High Density Lipoprotein Cholesterol Level Quantitative Trait Locus 12

A number sign (#) is used with this entry because of evidence that variation in high density lipoprotein cholesterol levels is associated with variation in the LIPC gene (151670).

Molecular Genetics

In a metaanalysis of 25 published reports on a SNP in the promoter region of the hepatic lipase gene (-514C-T; 151670.0003), involving 24,000 individuals with measurements of gene activity and lipid profiles, Isaacs et al. (2004) found significant associations between the -514 genotype and hepatic lipase activity and HDL levels.

In 5,414 subjects from the cardiovascular cohort of the Malmo Diet and Cancer Study, Kathiresan et al. (2008) studied SNPs in 9 genes, including rs1800775 of LIPC, that had previously been associated with elevated LDL or lower HDL. Kathiresan et al. (2008) replicated the associations with each SNP and created a genotype score on the basis of the number of unfavorable alleles. With increasing genotype scores, the level of LDL cholesterol increased, whereas the level of HDL cholesterol decreased. At 10-year follow-up, the genotype score was found to be an independent risk factor for incident cardiovascular disease (myocardial infarction, ischemic stroke, or death from coronary heart disease); the score did not improve risk discrimination but modestly improved clinical risk reclassification for individual subjects beyond standard clinical factors.

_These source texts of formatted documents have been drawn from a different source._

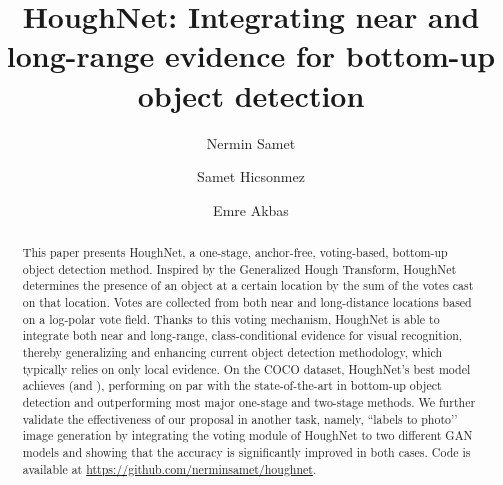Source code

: \documentclass[runningheads]{llncs}
\begin{document}
\pagestyle{headings}
\mainmatter
\def\ECCVSubNumber{5063}  





\title{HoughNet: Integrating near and long-range evidence for bottom-up object detection} 


\begin{comment}
\titlerunning{ECCV-20 submission ID \ECCVSubNumber}
\authorrunning{ECCV-20 submission ID \ECCVSubNumber}
\author{Anonymous ECCV submission}
\institute{Paper ID \ECCVSubNumber}
\end{comment}



\author{Nermin Samet \and
Samet Hicsonmez \and
Emre Akbas}


\maketitle

\begin{abstract}


This paper presents HoughNet, a one-stage, anchor-free, voting-based, bottom-up object detection method. Inspired by the Generalized Hough Transform, HoughNet determines the presence of an object at a certain location by the sum of the votes cast on that location. Votes are collected from both near and long-distance locations based on a log-polar vote field. Thanks to this voting mechanism, HoughNet is able to integrate both near and long-range, class-conditional evidence for visual recognition, thereby generalizing and enhancing current object detection methodology, which typically relies on only local evidence.  On the COCO dataset, HoughNet’s best model achieves   (and  ), performing on par with the state-of-the-art in bottom-up object detection and outperforming most  major one-stage and two-stage methods. We further validate the effectiveness of our proposal in another task, namely, ``labels to photo’’ image generation by integrating the voting module of HoughNet to two different GAN models and showing that the accuracy is significantly improved in both cases. Code is available at \url{https://github.com/nerminsamet/houghnet}. 
\end{abstract}
\end{document}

Grarup et al. (2008) investigated the effect of a -250G-A variant of the LIPC gene (rs2070895; 151670.0004) on metabolic traits and risk of type 2 diabetes (see 125853) in 5,585 middle-aged treatment-naive Danish individuals from a randomized population-based study and found significant association with fasting serum HDL cholesterol (p = 8 x 10(-10)); the association was replicated in 8,407 high-risk individuals. The authors observed no association with type 2 diabetes in a cross-sectional design in this study.

Iijima et al. (2008) analyzed alphalipoprotein (HDL) levels in 2 independent Japanese populations consisting of 2,970 and 1,638 individuals, respectively, and found significant association with a 2-SNP haplotype in intron 1 of the LIPC gene (151670.0005) in both populations (p = 0.00011 and 0.00070, respectively). The authors concluded that variation at the LIPC locus influences HDL metabolism.

Aulchenko et al. (2009) reported the first genomewide association (GWA) study of loci affecting total cholesterol (TC), LDL cholesterol, HDL cholesterol, and triglycerides sampled randomly from 16 population-based cohorts and genotyped using mainly the Illumina HumanHap300-Duo platform. This study included a total of 17,797 to 22,562 individuals aged 18 to 104 years from geographic regions spanning from the Nordic countries to Southern Europe. Aulchenko et al. (2009) established 22 loci associated with serum lipid levels at a genomewide significance level (P less than 5 x 10(-8)), including 16 loci that were identified by previous GWA studies. The region near the LIPC gene identified by rs1532085 was significantly associated with HDL cholesterol levels (P = 9.7 x 10(-36)).

In a metaanalysis of plasma lipid concentrations in greater than 100,000 individuals of European descent, Teslovich et al. (2010) identified rs1532085 as having an effect on HDL cholesterol concentrations with an effect size of +1.45 mg per deciliter and a P value of 3 x 10(-96). This variant was also found to be an expression quantitative trait locus (eQTL) regulating the expression of the LIPC gene.